#### Task
Find the word "findNodeMatch" below. Copy each line that has it.

___ The data

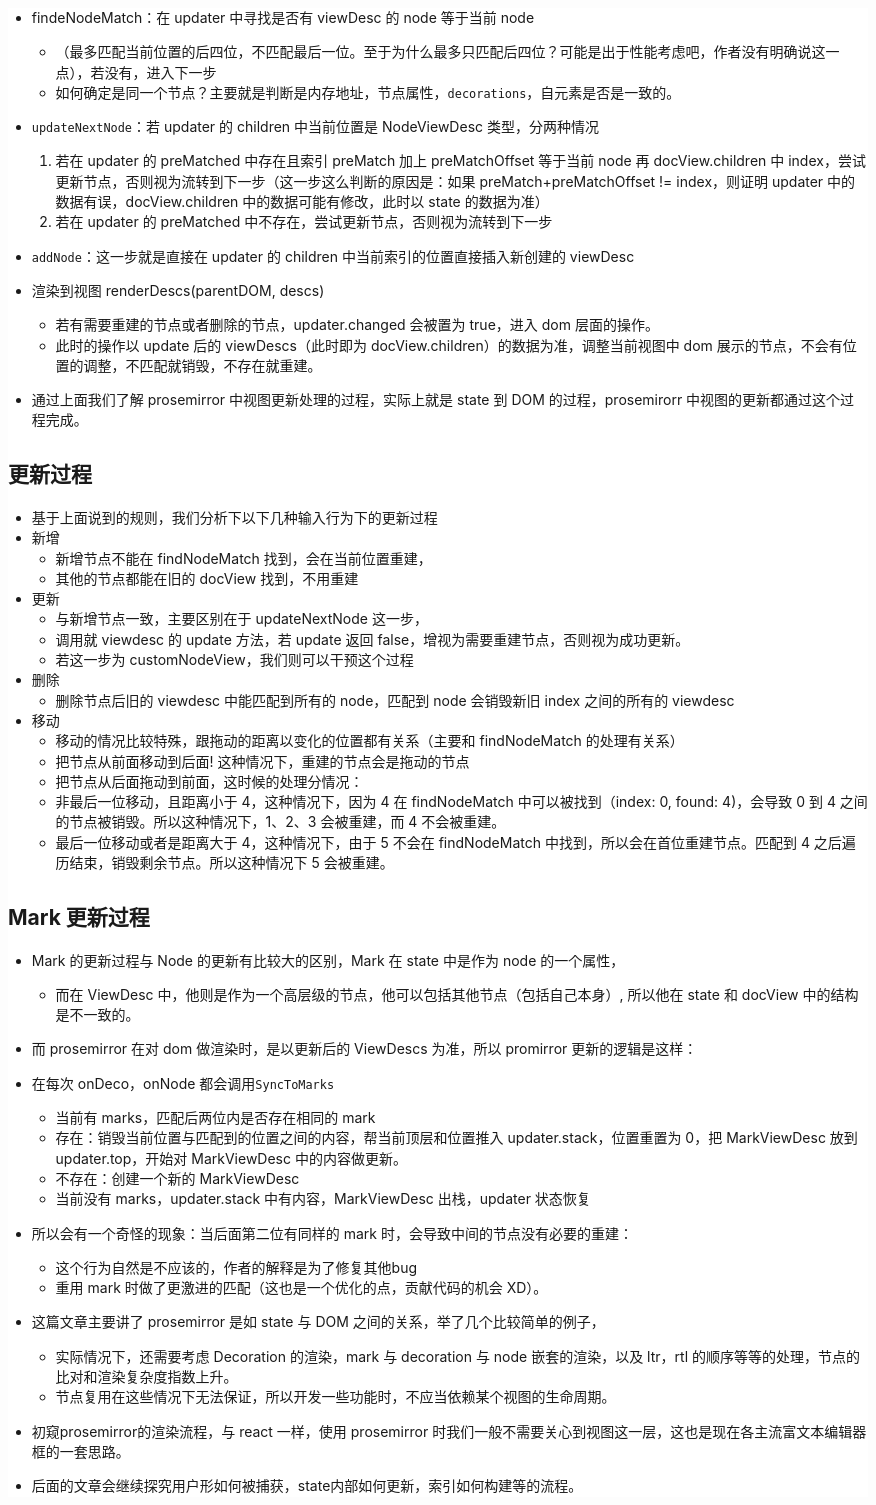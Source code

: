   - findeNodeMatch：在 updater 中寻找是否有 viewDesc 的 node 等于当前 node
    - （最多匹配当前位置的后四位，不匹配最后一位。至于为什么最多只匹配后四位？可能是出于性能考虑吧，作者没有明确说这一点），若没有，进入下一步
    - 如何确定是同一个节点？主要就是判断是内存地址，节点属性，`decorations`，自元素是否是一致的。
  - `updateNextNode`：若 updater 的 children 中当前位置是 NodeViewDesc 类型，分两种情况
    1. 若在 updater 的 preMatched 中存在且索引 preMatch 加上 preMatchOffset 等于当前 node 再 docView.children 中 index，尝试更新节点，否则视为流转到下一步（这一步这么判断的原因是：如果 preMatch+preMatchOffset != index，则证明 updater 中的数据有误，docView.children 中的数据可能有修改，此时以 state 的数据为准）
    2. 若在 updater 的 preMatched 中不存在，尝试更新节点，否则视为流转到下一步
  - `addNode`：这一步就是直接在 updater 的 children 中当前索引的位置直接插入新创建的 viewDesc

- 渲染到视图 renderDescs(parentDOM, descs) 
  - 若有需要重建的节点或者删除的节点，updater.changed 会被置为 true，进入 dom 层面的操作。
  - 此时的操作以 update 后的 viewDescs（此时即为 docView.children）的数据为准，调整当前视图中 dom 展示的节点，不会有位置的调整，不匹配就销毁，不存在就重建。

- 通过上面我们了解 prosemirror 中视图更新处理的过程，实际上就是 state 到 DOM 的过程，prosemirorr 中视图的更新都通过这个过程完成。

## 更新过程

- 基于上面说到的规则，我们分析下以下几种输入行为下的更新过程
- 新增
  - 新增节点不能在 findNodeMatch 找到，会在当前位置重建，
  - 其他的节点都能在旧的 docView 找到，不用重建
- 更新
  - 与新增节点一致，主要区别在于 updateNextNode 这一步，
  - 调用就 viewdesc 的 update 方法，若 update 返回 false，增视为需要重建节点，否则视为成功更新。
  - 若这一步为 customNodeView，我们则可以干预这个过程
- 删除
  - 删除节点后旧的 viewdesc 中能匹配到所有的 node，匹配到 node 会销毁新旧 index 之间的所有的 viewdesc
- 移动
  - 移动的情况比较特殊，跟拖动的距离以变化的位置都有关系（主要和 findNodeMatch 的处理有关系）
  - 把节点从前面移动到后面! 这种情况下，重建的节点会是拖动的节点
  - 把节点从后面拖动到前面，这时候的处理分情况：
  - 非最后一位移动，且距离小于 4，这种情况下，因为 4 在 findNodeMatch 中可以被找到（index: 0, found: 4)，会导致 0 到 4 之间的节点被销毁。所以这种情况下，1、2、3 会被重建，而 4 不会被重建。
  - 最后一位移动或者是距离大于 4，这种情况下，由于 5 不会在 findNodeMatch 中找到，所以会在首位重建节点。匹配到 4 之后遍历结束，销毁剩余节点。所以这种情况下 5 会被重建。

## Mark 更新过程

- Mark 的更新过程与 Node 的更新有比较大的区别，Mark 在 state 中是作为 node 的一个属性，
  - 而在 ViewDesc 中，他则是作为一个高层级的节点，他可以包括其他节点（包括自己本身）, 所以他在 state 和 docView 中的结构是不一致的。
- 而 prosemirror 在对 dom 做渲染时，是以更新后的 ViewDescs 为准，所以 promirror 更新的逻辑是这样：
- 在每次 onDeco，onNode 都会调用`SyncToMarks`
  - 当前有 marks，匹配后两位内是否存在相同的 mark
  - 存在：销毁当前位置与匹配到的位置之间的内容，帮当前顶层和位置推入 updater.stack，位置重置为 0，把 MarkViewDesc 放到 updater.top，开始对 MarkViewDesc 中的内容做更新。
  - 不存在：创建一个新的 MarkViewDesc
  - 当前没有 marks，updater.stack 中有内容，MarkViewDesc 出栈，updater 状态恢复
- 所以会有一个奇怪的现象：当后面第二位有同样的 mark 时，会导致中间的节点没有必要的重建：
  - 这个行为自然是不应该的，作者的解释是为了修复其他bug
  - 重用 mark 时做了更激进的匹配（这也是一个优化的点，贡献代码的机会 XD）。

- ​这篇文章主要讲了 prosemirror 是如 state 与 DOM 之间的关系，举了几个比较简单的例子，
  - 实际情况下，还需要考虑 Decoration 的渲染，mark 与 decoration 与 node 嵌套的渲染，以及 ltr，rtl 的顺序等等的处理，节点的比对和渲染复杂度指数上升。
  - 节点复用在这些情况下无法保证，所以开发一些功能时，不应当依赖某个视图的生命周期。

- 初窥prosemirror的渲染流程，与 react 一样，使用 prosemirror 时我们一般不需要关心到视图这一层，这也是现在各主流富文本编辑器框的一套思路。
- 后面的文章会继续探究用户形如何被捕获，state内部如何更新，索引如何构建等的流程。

______

#### Reply
  - 新增节点不能在 findNodeMatch 找到，会在当前位置重建，
  - 移动的情况比较特殊，跟拖动的距离以变化的位置都有关系（主要和 findNodeMatch 的处理有关系）
  - 非最后一位移动，且距离小于 4，这种情况下，因为 4 在 findNodeMatch 中可以被找到（index: 0, found: 4)，会导致 0 到 4 之间的节点被销毁。所以这种情况下，1、2、3 会被重建，而 4 不会被重建。
  - 最后一位移动或者是距离大于 4，这种情况下，由于 5 不会在 findNodeMatch 中找到，所以会在首位重建节点。匹配到 4 之后遍历结束，销毁剩余节点。所以这种情况下 5 会被重建。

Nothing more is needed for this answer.